The specific implementation steps for sub-devices are as follows:

• Implement an irq_chip structure for the interrupt controller in the device to implement the necessary callback, such as irq_mask, irq_unmask, and irq_ack;
• Cycle each sub-device and perform the following actions:
  • Apply for an IRQ Number for each sub-device using the irq_alloc_descs function;
  • Use irq_set_chip_data to set necessary cookie data;
  • Use irq_set_chip_and_handler to set the irq_chip instance of the sub-controller and the flow control handler of the sub-IRQ. Standard flow control functions, such as handle_edge_irq;
  • Use the irq_set_nested_thread function to enable the thread nesting feature of the sub-device IRQ;
• The driver of the sub-device uses the IRQ Number applied for by the sub-device and applies for service interruption according to the normal process.

The thread nesting feature of the sub-device IRQ should be enabled.
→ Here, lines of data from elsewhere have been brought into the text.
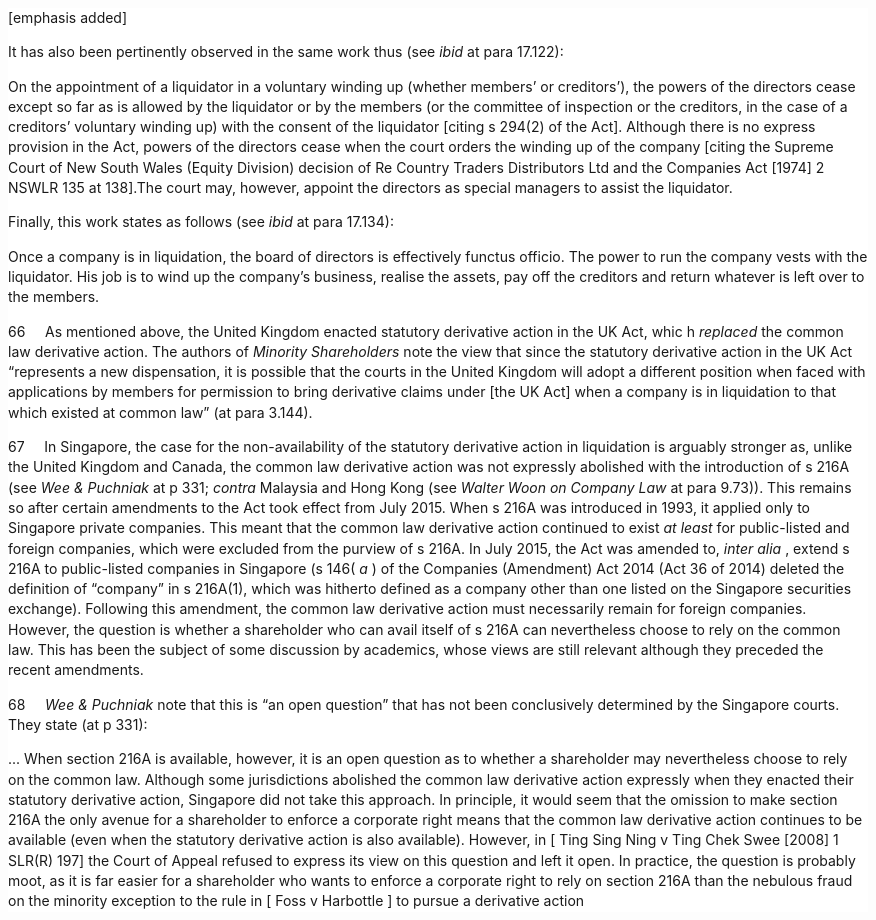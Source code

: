  [emphasis added] 

It has also been pertinently observed in the same work thus (see _ibid_ at para 17.122): 

 On the appointment of a liquidator in a voluntary winding up (whether members’ or creditors’), the powers of the directors cease except so far as is allowed by the liquidator or by the members (or the committee of inspection or the creditors, in the case of a creditors’ voluntary winding up) with the consent of the liquidator [citing s 294(2) of the Act]. Although there is no express provision in the Act, powers of the directors cease when the court orders the winding up of the company [citing the Supreme Court of New South Wales (Equity Division) decision of Re Country Traders Distributors Ltd and the Companies Act [1974] 2 NSWLR 135 at 138].The court may, however, appoint the directors as special managers to assist the liquidator. 

Finally, this work states as follows (see _ibid_ at para 17.134): 

 Once a company is in liquidation, the board of directors is effectively functus officio. The power to run the company vests with the liquidator. His job is to wind up the company’s business, realise the assets, pay off the creditors and return whatever is left over to the members. 

66     As mentioned above, the United Kingdom enacted statutory derivative action in the UK Act, whic h _replaced_ the common law derivative action. The authors of _Minority Shareholders_ note the view that since the statutory derivative action in the UK Act “represents a new dispensation, it is possible that the courts in the United Kingdom will adopt a different position when faced with applications by members for permission to bring derivative claims under [the UK Act] when a company is in liquidation to that which existed at common law” (at para 3.144). 

67     In Singapore, the case for the non-availability of the statutory derivative action in liquidation is arguably stronger as, unlike the United Kingdom and Canada, the common law derivative action was not expressly abolished with the introduction of s 216A (see _Wee & Puchniak_ at p 331; _contra_ Malaysia and Hong Kong (see _Walter Woon on Company Law_ at para 9.73)). This remains so after certain amendments to the Act took effect from July 2015. When s 216A was introduced in 1993, it applied only to Singapore private companies. This meant that the common law derivative action continued to exist _at least_ for public-listed and foreign companies, which were excluded from the purview of s 216A. In July 2015, the Act was amended to, _inter alia_ , extend s 216A to public-listed companies in Singapore (s 146( _a_ ) of the Companies (Amendment) Act 2014 (Act 36 of 2014) deleted the definition of “company” in s 216A(1), which was hitherto defined as a company other than one listed on the Singapore securities exchange). Following this amendment, the common law derivative action must necessarily remain for foreign companies. However, the question is whether a shareholder who can avail itself of s 216A can nevertheless choose to rely on the common law. This has been the subject of some discussion by academics, whose views are still relevant although they preceded the recent amendments. 


68     _Wee & Puchniak_ note that this is “an open question” that has not been conclusively determined by the Singapore courts. They state (at p 331): 

 ... When section 216A is available, however, it is an open question as to whether a shareholder may nevertheless choose to rely on the common law. Although some jurisdictions abolished the common law derivative action expressly when they enacted their statutory derivative action, Singapore did not take this approach. In principle, it would seem that the omission to make section 216A the only avenue for a shareholder to enforce a corporate right means that the common law derivative action continues to be available (even when the statutory derivative action is also available). However, in [ Ting Sing Ning v Ting Chek Swee <span class="citation">[2008] 1 SLR(R) 197</span>] the Court of Appeal refused to express its view on this question and left it open. In practice, the question is probably moot, as it is far easier for a shareholder who wants to enforce a corporate right to rely on section 216A than the nebulous fraud on the minority exception to the rule in [ Foss v Harbottle ] to pursue a derivative action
When request_threaded_irq is used to apply for the interruption service of the sub-device, the handler parameter is provided, and the interruption sub-system will not use it, at the same time, it will not create an interrupt thread for it. The thread_fn callback of the sub-device is called through handle_nested_irq in the thread of the parent interrupt, that is, although the sub-interrupt has its own independent IRQ Number, however, they do not have independent interrupt threads, but share the interrupted service threads of the parent interrupt.